** Data to use follows **

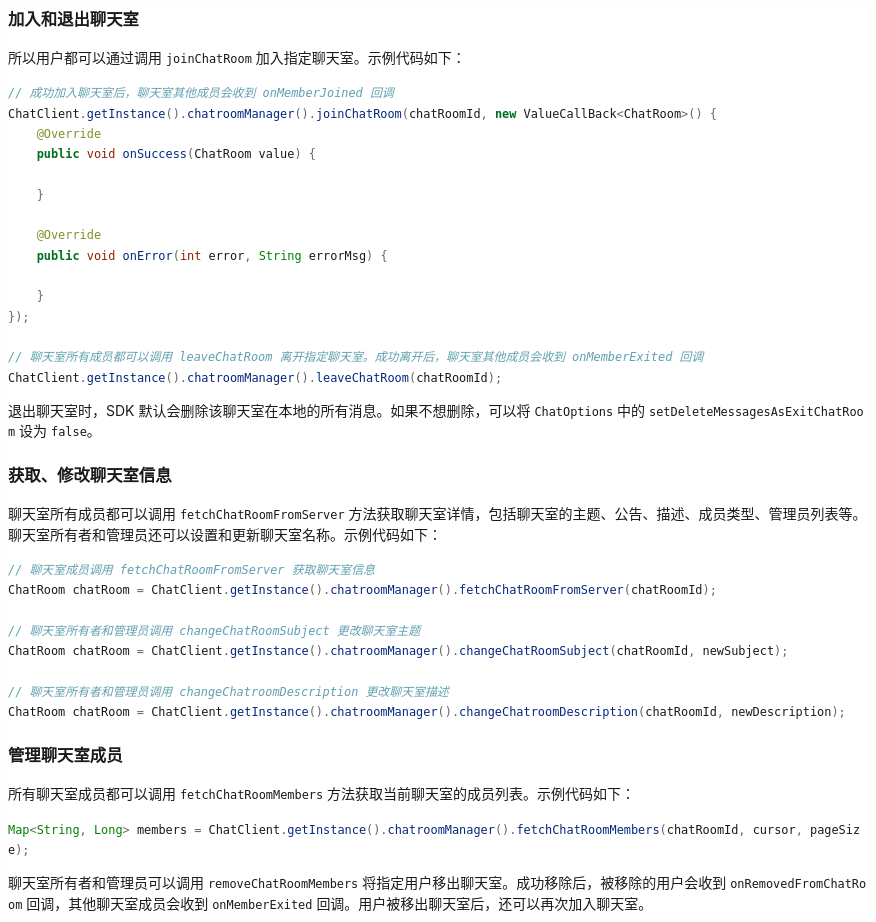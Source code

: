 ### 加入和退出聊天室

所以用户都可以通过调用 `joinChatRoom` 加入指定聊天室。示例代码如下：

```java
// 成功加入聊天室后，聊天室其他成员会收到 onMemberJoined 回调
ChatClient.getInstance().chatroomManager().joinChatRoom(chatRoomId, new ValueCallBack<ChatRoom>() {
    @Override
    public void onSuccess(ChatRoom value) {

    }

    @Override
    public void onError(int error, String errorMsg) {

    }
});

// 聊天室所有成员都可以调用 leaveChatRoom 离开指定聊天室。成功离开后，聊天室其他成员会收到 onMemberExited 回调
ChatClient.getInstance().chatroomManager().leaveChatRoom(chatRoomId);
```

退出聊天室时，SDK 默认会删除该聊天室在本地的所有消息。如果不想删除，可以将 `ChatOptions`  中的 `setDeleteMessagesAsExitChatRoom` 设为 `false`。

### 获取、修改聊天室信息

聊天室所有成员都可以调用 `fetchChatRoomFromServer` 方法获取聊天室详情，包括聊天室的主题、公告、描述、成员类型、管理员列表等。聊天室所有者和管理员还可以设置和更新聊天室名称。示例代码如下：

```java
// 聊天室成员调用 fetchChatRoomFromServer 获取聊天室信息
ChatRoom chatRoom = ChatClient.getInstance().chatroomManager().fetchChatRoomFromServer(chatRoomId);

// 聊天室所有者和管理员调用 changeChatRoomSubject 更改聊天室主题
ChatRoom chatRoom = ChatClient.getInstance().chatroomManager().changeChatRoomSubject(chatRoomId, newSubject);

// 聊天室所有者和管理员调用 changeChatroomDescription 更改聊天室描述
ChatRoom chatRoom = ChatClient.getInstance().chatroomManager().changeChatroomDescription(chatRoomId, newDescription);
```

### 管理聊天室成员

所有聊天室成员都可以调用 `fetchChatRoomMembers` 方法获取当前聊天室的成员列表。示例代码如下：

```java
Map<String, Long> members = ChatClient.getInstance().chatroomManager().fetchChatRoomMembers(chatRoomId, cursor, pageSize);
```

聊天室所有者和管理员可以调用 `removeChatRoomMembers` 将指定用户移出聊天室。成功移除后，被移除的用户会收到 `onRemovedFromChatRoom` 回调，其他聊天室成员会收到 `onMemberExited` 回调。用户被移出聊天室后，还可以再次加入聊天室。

** End of Data to use **

● Problem to work on:
Search the data above for the word "void". Copy each line it is in.

● Solution to this exercise:
    public void onSuccess(ChatRoom value) {
    public void onError(int error, String errorMsg) {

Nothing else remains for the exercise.